Find RA9. That was the objective.
Which, unfortunately, wasn't as easy as it sounded. You’d think with the amount of deviants one of them would have concrete information on RA9, but that wasn’t the case. RA9 was an enigma, a secret, a mystery. Something that all deviants knew, but never let anyone else know about.
The members were all busy talking to their contacts and various other agencies within and outside of the country, in hopes of somebody knowing something about RA9. Maybe even similar cases.
Namjoon was getting himself a cup of coffee. Or at least he wanted to.
But his mind was somewhere else entirely, and he didn't realize that the coffee had been done five minutes ago and he was still staring at the cup like he was waiting for something else to happen.
“I believe your coffee is done, boss,” your voice made Namjoon jump, then roll his eyes, “If you wait a few more minutes, the temperature of your beverage will not be enjoyable anymore.”
“What do you want? Stab me in the back like your colleagues?” he said bitterly, taking a sip from his semi-hot coffee. Fuck, it already tasted like shit.

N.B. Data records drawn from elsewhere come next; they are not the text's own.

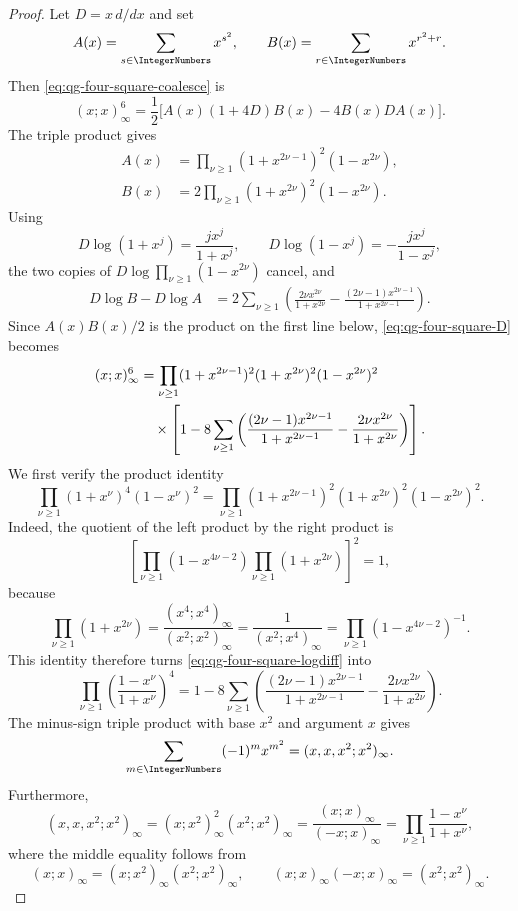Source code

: \begin{proof}
Let $D=x\,d/dx$ and set
\[
 A(x)=\sum_{s\in\IntegerNumbers}x^{s^2},
 \qquad
 B(x)=\sum_{r\in\IntegerNumbers}x^{r^2+r}.
\]
Then \eqref{eq:qg-four-square-coalesce} is
\begin{equation}
 (x;x)_\infty^6
 =\frac12\bigl[A(x)(1+4D)B(x)-4B(x)DA(x)\bigr].
\label{eq:qg-four-square-D}
\end{equation}
The triple product gives
\begin{align}
 A(x)&=\prod_{\nu\ge1}(1+x^{2\nu-1})^2(1-x^{2\nu}),
 \label{eq:qg-A-product}\\
 B(x)&=2\prod_{\nu\ge1}(1+x^{2\nu})^2(1-x^{2\nu}).
 \label{eq:qg-B-product}
\end{align}
Using
\[
 D\log(1+x^j)=\frac{jx^j}{1+x^j},
 \qquad
 D\log(1-x^j)=-\frac{jx^j}{1-x^j},
\]
the two copies of
$D\log\prod_{\nu\ge1}(1-x^{2\nu})$ cancel, and
\begin{align*}
 D\log B-D\log A
 &=2\sum_{\nu\ge1}\left(
   \frac{2\nu x^{2\nu}}{1+x^{2\nu}}
   -\frac{(2\nu-1)x^{2\nu-1}}{1+x^{2\nu-1}}
   \right).
\end{align*}
Since $A(x)B(x)/2$ is the product on the first line below,
\eqref{eq:qg-four-square-D} becomes
\begin{align}
 (x;x)_\infty^6
 &=\prod_{\nu\ge1}
 (1+x^{2\nu-1})^2(1+x^{2\nu})^2(1-x^{2\nu})^2\notag\\
 &\quad\times\left[
 1-8\sum_{\nu\ge1}\left(
 \frac{(2\nu-1)x^{2\nu-1}}{1+x^{2\nu-1}}
 -\frac{2\nu x^{2\nu}}{1+x^{2\nu}}
 \right)\right].
\label{eq:qg-four-square-logdiff}
\end{align}
We first verify the product identity
\[
 \prod_{\nu\ge1}(1+x^\nu)^4(1-x^\nu)^2
 =\prod_{\nu\ge1}
 (1+x^{2\nu-1})^2(1+x^{2\nu})^2(1-x^{2\nu})^2.
\]
Indeed, the quotient of the left product by the right product is
\[
 \left[
 \prod_{\nu\ge1}(1-x^{4\nu-2})
 \prod_{\nu\ge1}(1+x^{2\nu})
 \right]^2=1,
\]
because
\[
 \prod_{\nu\ge1}(1+x^{2\nu})
 =\frac{(x^4;x^4)_\infty}{(x^2;x^2)_\infty}
 =\frac1{(x^2;x^4)_\infty}
 =\prod_{\nu\ge1}(1-x^{4\nu-2})^{-1}.
\]
This identity therefore turns \eqref{eq:qg-four-square-logdiff} into
\begin{equation}
 \prod_{\nu\ge1}\left(\frac{1-x^\nu}{1+x^\nu}\right)^4
 =1-8\sum_{\nu\ge1}\left(
 \frac{(2\nu-1)x^{2\nu-1}}{1+x^{2\nu-1}}
 -\frac{2\nu x^{2\nu}}{1+x^{2\nu}}
 \right).
\label{eq:qg-four-square-quotient}
\end{equation}
The minus-sign triple product with base $x^2$ and argument $x$ gives
\[
 \sum_{m\in\IntegerNumbers}(-1)^mx^{m^2}
 =(x,x,x^2;x^2)_\infty.
\]
Furthermore,
\[
 (x,x,x^2;x^2)_\infty
 =(x;x^2)_\infty^2(x^2;x^2)_\infty
 =\frac{(x;x)_\infty}{(-x;x)_\infty}
 =\prod_{\nu\ge1}\frac{1-x^\nu}{1+x^\nu},
\]
where the middle equality follows from
\[
 (x;x)_\infty=(x;x^2)_\infty(x^2;x^2)_\infty,
 \qquad
 (x;x)_\infty(-x;x)_\infty=(x^2;x^2)_\infty.
\]


\end{proof}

“I told you, I am self-testing regularly. I am not going to become a deviant. I am going to finish my mission with you like I was designed to do.”
“Designed to do,” Namjoon snorted and shook his head, “I'm sure Kamski or whatever his name was didn't 'design' androids for them to turn into deviants.”
“Why don't you just ask him?”
“What?” he asked in confusion.
“You're looking for a lead, aren't you? Kamski is as good as any. He's the one that made us. If he doesn't know about RA9, he might at least have an idea on how to put an end to this.”
“Almost like an off-switch,” he muttered to himself.
And Namjoon hated to say this, but..
..you were right.
“Yeah, it's me,” Namjoon said a moment later with his phone pressed against his ear, “I need you to arrange a flight for me and my team to the US.”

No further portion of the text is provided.